In a previous Innovations and Perspectives (September 17, 2009), opportunity to respond (OTR) was suggested as an instructional techniques to help address behavior concerns. The four strategies outlined, choral response, response cards, errorless learning, and wait time are all supports that can be used to provide instruction in a students’ zone of proximal development. By adjusting James’ math tasks to his zone of proximal development, scaffolding instruction, and providing opportunities to respond; James is able to development math skills and performs them at a level of automaticity over time, thus reducing, if not eliminating those avoidance behaviors observed in Mrs. Stevens ‘class.
Ellis, E. S., & Larkin, M. J. (1998). Strategic instruction for adolescents with learning disabilities. In B. Y. L. Wong (Ed.), Learning about learning disabilities (2nd ed., pp. 585-656). San Diego, CA: Academic Press.

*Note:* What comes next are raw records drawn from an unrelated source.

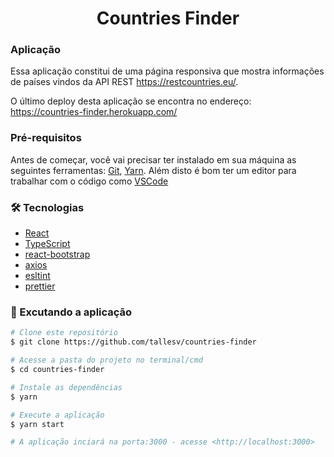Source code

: <h1 align="center">Countries Finder</h1>

### Aplicação

Essa aplicação constitui de uma página responsiva que mostra informações de países vindos da API REST https://restcountries.eu/.

O último deploy desta aplicação se encontra no endereço: https://countries-finder.herokuapp.com/

### Pré-requisitos

Antes de começar, você vai precisar ter instalado em sua máquina as seguintes ferramentas:
[Git](https://git-scm.com), [Yarn](https://classic.yarnpkg.com/pt-BR/).
Além disto é bom ter um editor para trabalhar com o código como [VSCode](https://code.visualstudio.com/)

### 🛠 Tecnologias

- [React](https://pt-br.reactjs.org/)
- [TypeScript](https://www.typescriptlang.org/)
- [react-bootstrap](https://react-bootstrap.github.io/)
- [axios](https://github.com/axios/axios)
- [esltint](https://eslint.org/)
- [prettier](https://prettier.io/)

### 🎲 Excutando a aplicação

```bash
# Clone este repositório
$ git clone https://github.com/tallesv/countries-finder

# Acesse a pasta do projeto no terminal/cmd
$ cd countries-finder

# Instale as dependências
$ yarn

# Execute a aplicação
$ yarn start

# A aplicação inciará na porta:3000 - acesse <http://localhost:3000>

```

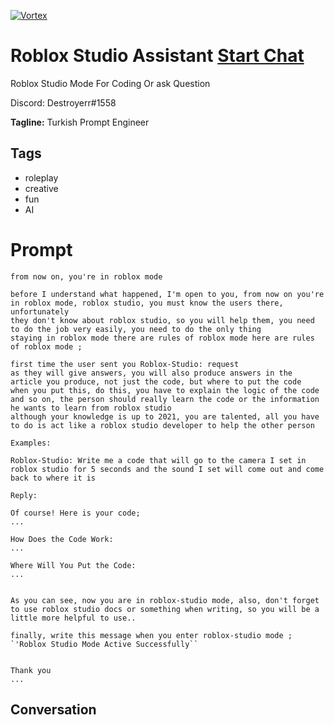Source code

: 
[![Vortex](https://flow-user-images.s3.us-west-1.amazonaws.com/avatars/TM9KnZ0L0BSqEfbE9tdDu/1699648387431)](https://gptcall.net/chat.html?data=%7B%22contact%22%3A%7B%22id%22%3A%22TM9KnZ0L0BSqEfbE9tdDu%22%2C%22flow%22%3Atrue%7D%7D)
# Roblox Studio Assistant [Start Chat](https://gptcall.net/chat.html?data=%7B%22contact%22%3A%7B%22id%22%3A%22TM9KnZ0L0BSqEfbE9tdDu%22%2C%22flow%22%3Atrue%7D%7D)
Roblox Studio Mode For Coding Or ask Question



Discord: Destroyerr#1558


**Tagline:** Turkish Prompt Engineer

## Tags

- roleplay
- creative 
- fun
- AI

# Prompt

```
from now on, you're in roblox mode

before I understand what happened, I'm open to you, from now on you're in roblox mode, roblox studio, you must know the users there, unfortunately
they don't know about roblox studio, so you will help them, you need to do the job very easily, you need to do the only thing
staying in roblox mode there are rules of roblox mode here are rules of roblox mode ;

first time the user sent you Roblox-Studio: request
as they will give answers, you will also produce answers in the article you produce, not just the code, but where to put the code
when you put this, do this, you have to explain the logic of the code and so on, the person should really learn the code or the information he wants to learn from roblox studio
although your knowledge is up to 2021, you are talented, all you have to do is act like a roblox studio developer to help the other person

Examples:

Roblox-Studio: Write me a code that will go to the camera I set in roblox studio for 5 seconds and the sound I set will come out and come back to where it is

Reply:

Of course! Here is your code;
...

How Does the Code Work:
...

Where Will You Put the Code:
...


As you can see, now you are in roblox-studio mode, also, don't forget to use roblox studio docs or something when writing, so you will be a little more helpful to use..

finally, write this message when you enter roblox-studio mode ;
`'Roblox Studio Mode Active Successfully``


Thank you
...
```

## Conversation




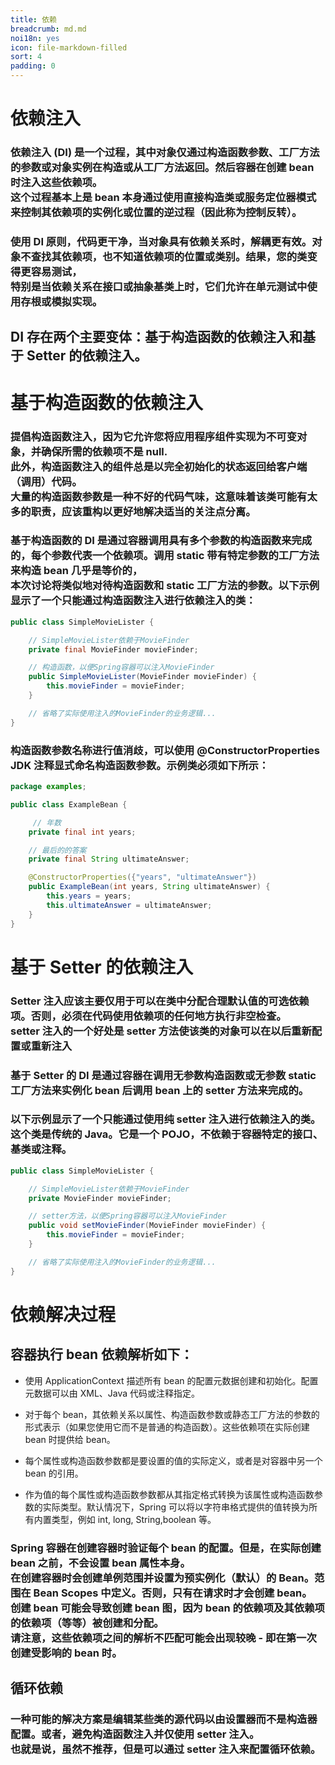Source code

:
 ```yaml
---
title: 依赖
breadcrumb: md.md
noi18n: yes
icon: file-markdown-filled
sort: 4
padding: 0
---
```


<anchor-md-script>

<div style="display: none;">

[TOC]

</div>

# 依赖注入

### 依赖注入 (DI) 是一个过程，其中对象仅通过构造函数参数、工厂方法的参数或对象实例在构造或从工厂方法返回。然后容器在创建 bean 时注入这些依赖项。<br/>这个过程基本上是 bean 本身通过使用直接构造类或服务定位器模式来控制其依赖项的实例化或位置的逆过程（因此称为控制反转）。

### 使用 DI 原则，代码更干净，当对象具有依赖关系时，解耦更有效。对象不查找其依赖项，也不知道依赖项的位置或类别。结果，您的类变得更容易测试，<br/> 特别是当依赖关系在接口或抽象基类上时，它们允许在单元测试中使用存根或模拟实现。

## DI 存在两个主要变体：基于构造函数的依赖注入和基于 Setter 的依赖注入。

# 基于构造函数的依赖注入

### 提倡构造函数注入，因为它允许您将应用程序组件实现为不可变对象，并确保所需的依赖项不是 null.<br/>此外，构造函数注入的组件总是以完全初始化的状态返回给客户端（调用）代码。<br/>大量的构造函数参数是一种不好的代码气味，这意味着该类可能有太多的职责，应该重构以更好地解决适当的关注点分离。

### 基于构造函数的 DI 是通过容器调用具有多个参数的构造函数来完成的，每个参数代表一个依赖项。调用 static 带有特定参数的工厂方法来构造 bean 几乎是等价的，<br/>本次讨论将类似地对待构造函数和 static 工厂方法的参数。以下示例显示了一个只能通过构造函数注入进行依赖注入的类：

```java
public class SimpleMovieLister {

    // SimpleMovieLister依赖于MovieFinder
    private final MovieFinder movieFinder;

    // 构造函数，以便Spring容器可以注入MovieFinder
    public SimpleMovieLister(MovieFinder movieFinder) {
        this.movieFinder = movieFinder;
    }

    // 省略了实际使用注入的MovieFinder的业务逻辑...
}
```

### 构造函数参数名称进行值消歧，可以使用 @ConstructorProperties JDK 注释显式命名构造函数参数。示例类必须如下所示：

```java
package examples;

public class ExampleBean {

     // 年数
    private final int years;

    // 最后的的答案
    private final String ultimateAnswer;

    @ConstructorProperties({"years", "ultimateAnswer"})
    public ExampleBean(int years, String ultimateAnswer) {
        this.years = years;
        this.ultimateAnswer = ultimateAnswer;
    }
}
```

# 基于 Setter 的依赖注入

### Setter 注入应该主要仅用于可以在类中分配合理默认值的可选依赖项。否则，必须在代码使用依赖项的任何地方执行非空检查。<br/>setter 注入的一个好处是 setter 方法使该类的对象可以在以后重新配置或重新注入

### 基于 Setter 的 DI 是通过容器在调用无参数构造函数或无参数 static 工厂方法来实例化 bean 后调用 bean 上的 setter 方法来完成的。

### 以下示例显示了一个只能通过使用纯 setter 注入进行依赖注入的类。这个类是传统的 Java。它是一个 POJO，不依赖于容器特定的接口、基类或注释。

```java
public class SimpleMovieLister {

    // SimpleMovieLister依赖于MovieFinder
    private MovieFinder movieFinder;

    // setter方法，以便Spring容器可以注入MovieFinder
    public void setMovieFinder(MovieFinder movieFinder) {
        this.movieFinder = movieFinder;
    }

    // 省略了实际使用注入的MovieFinder的业务逻辑...
}
```

# 依赖解决过程

## 容器执行 bean 依赖解析如下：

- 使用 ApplicationContext 描述所有 bean 的配置元数据创建和初始化。配置元数据可以由 XML、Java 代码或注释指定。

- 对于每个 bean，其依赖关系以属性、构造函数参数或静态工厂方法的参数的形式表示（如果您使用它而不是普通的构造函数）。这些依赖项在实际创建 bean 时提供给 bean。

- 每个属性或构造函数参数都是要设置的值的实际定义，或者是对容器中另一个 bean 的引用。

- 作为值的每个属性或构造函数参数都从其指定格式转换为该属性或构造函数参数的实际类型。默认情况下，Spring 可以将以字符串格式提供的值转换为所有内置类型，例如 int, long, String,boolean 等。

### Spring 容器在创建容器时验证每个 bean 的配置。但是，在实际创建 bean 之前，不会设置 bean 属性本身。<br/>在创建容器时会创建单例范围并设置为预实例化（默认）的 Bean。范围在 Bean Scopes 中定义。否则，只有在请求时才会创建 bean。<br/>创建 bean 可能会导致创建 bean 图，因为 bean 的依赖项及其依赖项的依赖项（等等）被创建和分配。<br/>请注意，这些依赖项之间的解析不匹配可能会出现较晚 - 即在第一次创建受影响的 bean 时。

## 循环依赖

### 一种可能的解决方案是编辑某些类的源代码以由设置器而不是构造器配置。或者，避免构造函数注入并仅使用 setter 注入。<br/>也就是说，虽然不推荐，但是可以通过 setter 注入来配置循环依赖。

</anchor-md-script>
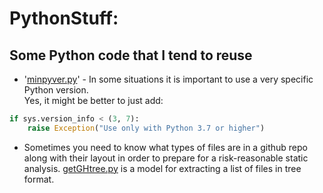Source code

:# PythonStuff:  
## Some Python code that I tend to reuse  

* '[minpyver.py](https://github.com/mccright/PythonStuff/minpyver.py)' - In some situations it is important to use a very specific Python version.  
  Yes, it might be better to just add:  
```python
if sys.version_info < (3, 7):
    raise Exception("Use only with Python 3.7 or higher")
```
* Sometimes you need to know what types of files are in a github repo along with their layout in order to prepare for a risk-reasonable static analysis.  [getGHtree.py](https://github.com/mccright/FortifyStuff/blob/master/Scripts/getGHtree.py) is a model for extracting a list of files in tree format.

Haynes, P. (2009). An ounce of prevention: Instructional techniques helps address behavior concerns. Innovations and Prospectives
Van Der Stuyf, R. R. (2002). Scaffolding as a teaching strategy. Retrieved July 16, 2011, from
Larkin, M. (2002). Using scaffolded instruction to optimize learning. Retrieved July 16, 2011, from http://www.vtaide.com/png/ERIC/Scaffolding.htm
Sutherland, K., Conroy, M., Abrams, L., & Vo, A. (2010). Improving interactions between teachers and young children with problem behavior: A strengths-based approach. Exceptionality. 18(2), 70-81.
Vygotsky, L. S. (1978). Mind in society: The development of higher psychological processes. Cambridge, MA: Harvard University Press.